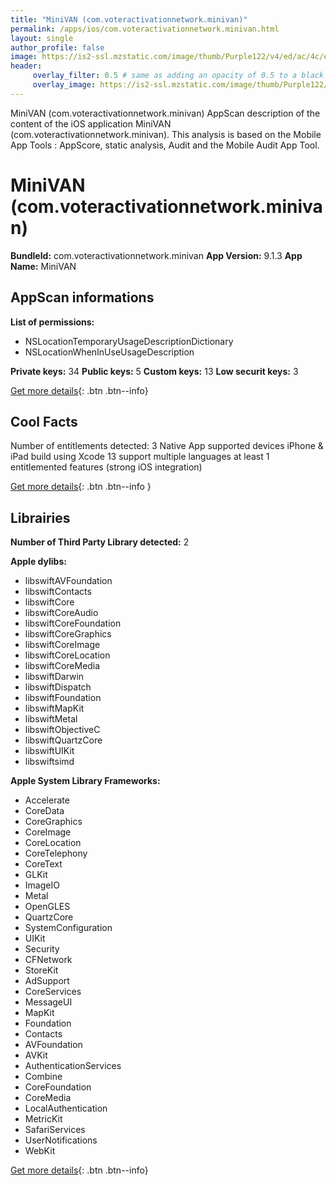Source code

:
 ```yaml
---
title: "MiniVAN (com.voteractivationnetwork.minivan)"
permalink: /apps/ios/com.voteractivationnetwork.minivan.html
layout: single
author_profile: false
image: https://is2-ssl.mzstatic.com/image/thumb/Purple122/v4/ed/ac/4c/edac4c16-5807-304b-8a57-66af7fda4c08/AppIcon-0-0-1x_U007emarketing-0-0-0-7-0-0-sRGB-0-0-0-GLES2_U002c0-512MB-85-220-0-0.png/512x512bb.jpg
header: 
     overlay_filter: 0.5 # same as adding an opacity of 0.5 to a black background
     overlay_image: https://is2-ssl.mzstatic.com/image/thumb/Purple122/v4/ed/ac/4c/edac4c16-5807-304b-8a57-66af7fda4c08/AppIcon-0-0-1x_U007emarketing-0-0-0-7-0-0-sRGB-0-0-0-GLES2_U002c0-512MB-85-220-0-0.png/512x512bb.jpg
---
```

MiniVAN (com.voteractivationnetwork.minivan) AppScan description of the content of the iOS application MiniVAN (com.voteractivationnetwork.minivan). This analysis is based on the Mobile App Tools : AppScore, static analysis, Audit and the Mobile Audit App Tool.

# MiniVAN (com.voteractivationnetwork.minivan)

**BundleId:** com.voteractivationnetwork.minivan
**App Version:** 9.1.3
**App Name:** MiniVAN


## AppScan informations 

**List of permissions:** 
- NSLocationTemporaryUsageDescriptionDictionary
- NSLocationWhenInUseUsageDescription
  
  
**Private keys:** 34
**Public keys:** 5
**Custom keys:** 13
**Low securit keys:** 3
  
[Get more details](/pricing.html){: .btn .btn--info}

## Cool Facts

Number of entitlements detected: 3
Native App
supported devices iPhone & iPad
build using Xcode 13
support multiple languages
at least 1 entitlemented features (strong iOS integration)
  
[Get more details](/pricing.html){: .btn .btn--info }

## Librairies 
**Number of Third Party Library detected:** 2


**Apple dylibs:**
- libswiftAVFoundation
- libswiftContacts
- libswiftCore
- libswiftCoreAudio
- libswiftCoreFoundation
- libswiftCoreGraphics
- libswiftCoreImage
- libswiftCoreLocation
- libswiftCoreMedia
- libswiftDarwin
- libswiftDispatch
- libswiftFoundation
- libswiftMapKit
- libswiftMetal
- libswiftObjectiveC
- libswiftQuartzCore
- libswiftUIKit
- libswiftsimd


**Apple System Library Frameworks:**
- Accelerate
- CoreData
- CoreGraphics
- CoreImage
- CoreLocation
- CoreTelephony
- CoreText
- GLKit
- ImageIO
- Metal
- OpenGLES
- QuartzCore
- SystemConfiguration
- UIKit
- Security
- CFNetwork
- StoreKit
- AdSupport
- CoreServices
- MessageUI
- MapKit
- Foundation
- Contacts
- AVFoundation
- AVKit
- AuthenticationServices
- Combine
- CoreFoundation
- CoreMedia
- LocalAuthentication
- MetricKit
- SafariServices
- UserNotifications
- WebKit


  
[Get more details](/pricing.html){: .btn .btn--info}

▸ **Exercise instructions**
Exactly the lines from the one that holds "Number of entitlements detected: 3" through the final line of the records above should be written out, and only those.

▸ **Result of this exercise**
Number of entitlements detected: 3
Native App
supported devices iPhone & iPad
build using Xcode 13
support multiple languages
at least 1 entitlemented features (strong iOS integration)
  
[Get more details](/pricing.html){: .btn .btn--info }

## Librairies 
**Number of Third Party Library detected:** 2


**Apple dylibs:**
- libswiftAVFoundation
- libswiftContacts
- libswiftCore
- libswiftCoreAudio
- libswiftCoreFoundation
- libswiftCoreGraphics
- libswiftCoreImage
- libswiftCoreLocation
- libswiftCoreMedia
- libswiftDarwin
- libswiftDispatch
- libswiftFoundation
- libswiftMapKit
- libswiftMetal
- libswiftObjectiveC
- libswiftQuartzCore
- libswiftUIKit
- libswiftsimd


**Apple System Library Frameworks:**
- Accelerate
- CoreData
- CoreGraphics
- CoreImage
- CoreLocation
- CoreTelephony
- CoreText
- GLKit
- ImageIO
- Metal
- OpenGLES
- QuartzCore
- SystemConfiguration
- UIKit
- Security
- CFNetwork
- StoreKit
- AdSupport
- CoreServices
- MessageUI
- MapKit
- Foundation
- Contacts
- AVFoundation
- AVKit
- AuthenticationServices
- Combine
- CoreFoundation
- CoreMedia
- LocalAuthentication
- MetricKit
- SafariServices
- UserNotifications
- WebKit


  
[Get more details](/pricing.html){: .btn .btn--info}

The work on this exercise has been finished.